*** DATASET RECORDS ***

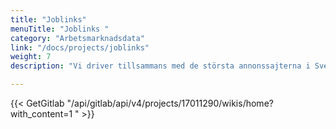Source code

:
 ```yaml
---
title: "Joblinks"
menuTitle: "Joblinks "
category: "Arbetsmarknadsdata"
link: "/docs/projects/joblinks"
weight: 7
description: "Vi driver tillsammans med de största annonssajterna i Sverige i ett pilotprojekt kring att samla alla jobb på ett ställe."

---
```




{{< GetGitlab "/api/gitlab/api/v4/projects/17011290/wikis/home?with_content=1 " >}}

*** End of DATASET RECORDS ***
*** DATASET RECORDS ***

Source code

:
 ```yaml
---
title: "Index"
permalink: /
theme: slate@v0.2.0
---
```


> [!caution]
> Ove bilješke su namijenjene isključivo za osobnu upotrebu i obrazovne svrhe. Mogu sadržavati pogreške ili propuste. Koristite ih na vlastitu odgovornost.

*** End of DATASET RECORDS ***
*** DATASET RECORDS ***

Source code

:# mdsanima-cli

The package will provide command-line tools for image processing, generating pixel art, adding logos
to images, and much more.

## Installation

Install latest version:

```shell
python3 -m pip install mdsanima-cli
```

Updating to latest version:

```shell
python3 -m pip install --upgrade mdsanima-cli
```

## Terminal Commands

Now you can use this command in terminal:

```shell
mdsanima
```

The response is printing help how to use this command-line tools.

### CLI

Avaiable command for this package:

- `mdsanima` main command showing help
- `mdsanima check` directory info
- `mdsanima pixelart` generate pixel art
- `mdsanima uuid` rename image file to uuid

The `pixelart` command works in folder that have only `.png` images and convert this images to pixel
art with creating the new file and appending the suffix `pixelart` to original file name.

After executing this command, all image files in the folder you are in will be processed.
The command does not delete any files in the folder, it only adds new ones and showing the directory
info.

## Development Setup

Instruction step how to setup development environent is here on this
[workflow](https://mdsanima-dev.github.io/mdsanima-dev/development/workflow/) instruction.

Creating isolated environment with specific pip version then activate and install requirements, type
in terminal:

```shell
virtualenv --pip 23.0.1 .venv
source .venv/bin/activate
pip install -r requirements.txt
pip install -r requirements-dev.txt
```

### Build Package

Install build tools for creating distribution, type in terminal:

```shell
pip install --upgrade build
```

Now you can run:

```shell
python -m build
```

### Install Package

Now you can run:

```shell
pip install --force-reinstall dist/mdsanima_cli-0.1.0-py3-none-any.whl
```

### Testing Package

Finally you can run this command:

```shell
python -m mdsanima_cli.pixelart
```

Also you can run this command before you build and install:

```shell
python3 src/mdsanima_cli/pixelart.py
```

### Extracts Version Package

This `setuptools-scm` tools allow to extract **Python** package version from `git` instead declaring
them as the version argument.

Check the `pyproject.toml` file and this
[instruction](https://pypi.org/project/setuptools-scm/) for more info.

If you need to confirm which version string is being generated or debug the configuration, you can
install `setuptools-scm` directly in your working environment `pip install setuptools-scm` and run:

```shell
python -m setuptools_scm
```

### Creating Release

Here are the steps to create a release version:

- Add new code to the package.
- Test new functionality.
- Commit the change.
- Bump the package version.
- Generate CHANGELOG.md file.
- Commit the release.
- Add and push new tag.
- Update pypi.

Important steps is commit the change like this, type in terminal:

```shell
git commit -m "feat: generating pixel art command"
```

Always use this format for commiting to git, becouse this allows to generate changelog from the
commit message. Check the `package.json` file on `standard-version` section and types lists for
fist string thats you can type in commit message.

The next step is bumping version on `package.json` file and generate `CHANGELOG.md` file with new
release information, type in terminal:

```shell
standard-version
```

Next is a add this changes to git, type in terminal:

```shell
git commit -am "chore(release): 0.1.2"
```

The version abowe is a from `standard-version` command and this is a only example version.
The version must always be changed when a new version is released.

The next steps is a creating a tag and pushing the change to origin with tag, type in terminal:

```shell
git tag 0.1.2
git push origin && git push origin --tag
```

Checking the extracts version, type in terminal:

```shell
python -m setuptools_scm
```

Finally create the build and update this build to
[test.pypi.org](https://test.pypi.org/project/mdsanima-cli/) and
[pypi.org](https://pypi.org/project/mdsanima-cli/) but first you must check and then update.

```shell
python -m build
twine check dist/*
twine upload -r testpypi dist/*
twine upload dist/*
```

*** End of DATASET RECORDS ***

=== THE TASK ===
For this exercise, repeat exactly the lines of the data above from the one with "### Creating Release" down to the one with "release information, type", both end lines included.

=== TASK SOLUTION ===
### Creating Release

Here are the steps to create a release version:

- Add new code to the package.
- Test new functionality.
- Commit the change.
- Bump the package version.
- Generate CHANGELOG.md file.
- Commit the release.
- Add and push new tag.
- Update pypi.

Important steps is commit the change like this, type in terminal:

```shell
git commit -m "feat: generating pixel art command"
```

Always use this format for commiting to git, becouse this allows to generate changelog from the
commit message. Check the `package.json` file on `standard-version` section and types lists for
fist string thats you can type in commit message.

The next step is bumping version on `package.json` file and generate `CHANGELOG.md` file with new
release information, type in terminal:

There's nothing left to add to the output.